Les personnages résonnent en nous d'autant plus fort que l'intensité dramaturgique du récit, constante, est renforcée par des décors italiens admirablement décrits ( des enchanteresses collines à orangers du domaine des Orsini, aux bas-fonds de Florence et Rome ) et un arrière-plan historique, jamais écrasant mais toujours présent, qui traverse le chaos de la première moitié du XXème siècle ( Première guerre mondiale, montée du fascisme et mise en place du régime totalitaire mussolinien, Deuxième guerre mondiale et défaite italienne ). J'ai adoré également le voyage dans l'histoire de l'art italien avec des références passionnantes à Michel-Ange, Fra Angelico ou encore le Caravage.

« Sculpter, c'est très simple. C'est juste enlever des couches d'histoires, d'anecdotes, celles qui sont inutiles, jusqu'à atteindre l'histoire qui nous concerne tous, toi et moi et cette ville et le pays entier, l'histoire qu'on ne peut plus réduire sans l'endommager. Et c'est là qu'il faut arrêter de frapper ».

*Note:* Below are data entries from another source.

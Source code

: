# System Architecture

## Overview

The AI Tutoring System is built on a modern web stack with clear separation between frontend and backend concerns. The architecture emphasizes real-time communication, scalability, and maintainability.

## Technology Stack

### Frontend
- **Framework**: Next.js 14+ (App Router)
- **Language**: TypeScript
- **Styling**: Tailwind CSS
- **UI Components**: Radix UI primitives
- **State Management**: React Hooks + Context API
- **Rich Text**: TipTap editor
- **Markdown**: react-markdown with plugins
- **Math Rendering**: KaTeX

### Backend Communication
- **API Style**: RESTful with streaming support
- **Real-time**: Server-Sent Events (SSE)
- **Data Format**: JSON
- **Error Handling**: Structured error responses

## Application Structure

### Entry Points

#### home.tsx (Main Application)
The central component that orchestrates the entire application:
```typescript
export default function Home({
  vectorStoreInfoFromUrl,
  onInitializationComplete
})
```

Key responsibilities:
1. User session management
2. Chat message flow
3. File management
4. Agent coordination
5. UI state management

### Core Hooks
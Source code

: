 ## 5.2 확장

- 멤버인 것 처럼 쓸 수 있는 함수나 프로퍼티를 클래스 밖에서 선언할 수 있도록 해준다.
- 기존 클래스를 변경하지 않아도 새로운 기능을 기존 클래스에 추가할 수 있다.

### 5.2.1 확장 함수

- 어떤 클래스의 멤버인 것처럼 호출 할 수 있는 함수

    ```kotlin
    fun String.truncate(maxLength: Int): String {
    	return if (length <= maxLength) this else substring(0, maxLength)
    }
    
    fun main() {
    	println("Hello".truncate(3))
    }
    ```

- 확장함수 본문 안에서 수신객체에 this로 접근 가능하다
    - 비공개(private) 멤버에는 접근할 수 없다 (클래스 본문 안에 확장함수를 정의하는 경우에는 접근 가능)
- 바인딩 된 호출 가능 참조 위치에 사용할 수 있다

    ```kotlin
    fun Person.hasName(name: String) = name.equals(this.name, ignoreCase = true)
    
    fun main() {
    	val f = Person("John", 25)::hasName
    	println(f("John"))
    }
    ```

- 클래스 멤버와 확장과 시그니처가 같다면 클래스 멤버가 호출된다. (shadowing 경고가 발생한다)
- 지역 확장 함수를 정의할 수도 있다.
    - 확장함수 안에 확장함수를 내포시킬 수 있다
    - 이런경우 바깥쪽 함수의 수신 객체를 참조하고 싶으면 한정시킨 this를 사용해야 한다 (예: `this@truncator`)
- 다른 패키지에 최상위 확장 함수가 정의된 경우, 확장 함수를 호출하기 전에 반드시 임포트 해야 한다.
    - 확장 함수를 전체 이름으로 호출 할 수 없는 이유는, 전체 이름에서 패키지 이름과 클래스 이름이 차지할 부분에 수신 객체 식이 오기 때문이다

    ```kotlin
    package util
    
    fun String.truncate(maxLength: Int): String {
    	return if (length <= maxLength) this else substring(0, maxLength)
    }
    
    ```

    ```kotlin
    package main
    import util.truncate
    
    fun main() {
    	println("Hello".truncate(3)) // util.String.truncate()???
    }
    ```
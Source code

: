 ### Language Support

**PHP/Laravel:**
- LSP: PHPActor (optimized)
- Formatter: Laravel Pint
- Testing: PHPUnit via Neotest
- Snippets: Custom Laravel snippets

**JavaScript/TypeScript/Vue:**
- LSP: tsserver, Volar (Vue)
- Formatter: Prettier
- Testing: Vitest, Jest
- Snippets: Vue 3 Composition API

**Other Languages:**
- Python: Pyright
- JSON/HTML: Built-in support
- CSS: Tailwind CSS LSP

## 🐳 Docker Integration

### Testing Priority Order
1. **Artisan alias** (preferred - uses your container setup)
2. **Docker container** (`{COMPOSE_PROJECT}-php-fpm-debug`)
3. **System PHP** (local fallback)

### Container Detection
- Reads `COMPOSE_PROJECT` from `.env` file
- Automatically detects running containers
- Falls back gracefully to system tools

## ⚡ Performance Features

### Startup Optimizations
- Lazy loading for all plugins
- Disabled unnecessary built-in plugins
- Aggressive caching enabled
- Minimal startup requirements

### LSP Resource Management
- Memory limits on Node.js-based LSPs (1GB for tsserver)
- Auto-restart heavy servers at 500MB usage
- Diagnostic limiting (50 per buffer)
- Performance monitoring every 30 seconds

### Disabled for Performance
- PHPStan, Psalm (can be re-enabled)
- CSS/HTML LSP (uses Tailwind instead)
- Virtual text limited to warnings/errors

Les dernières pages révèleront évidemment les secrets de la statue. Rien de flamboyant comme je m'y attendais. J'ai été un peu déçue par ce manque de spectaculaire tant l'attente était grande après 600 pages, mais avec le recul, j'applaudis l'élégance de cette retenue qui est en harmonie avec ce qui a été conté précédemment, à la hauteur de la beauté des personnages.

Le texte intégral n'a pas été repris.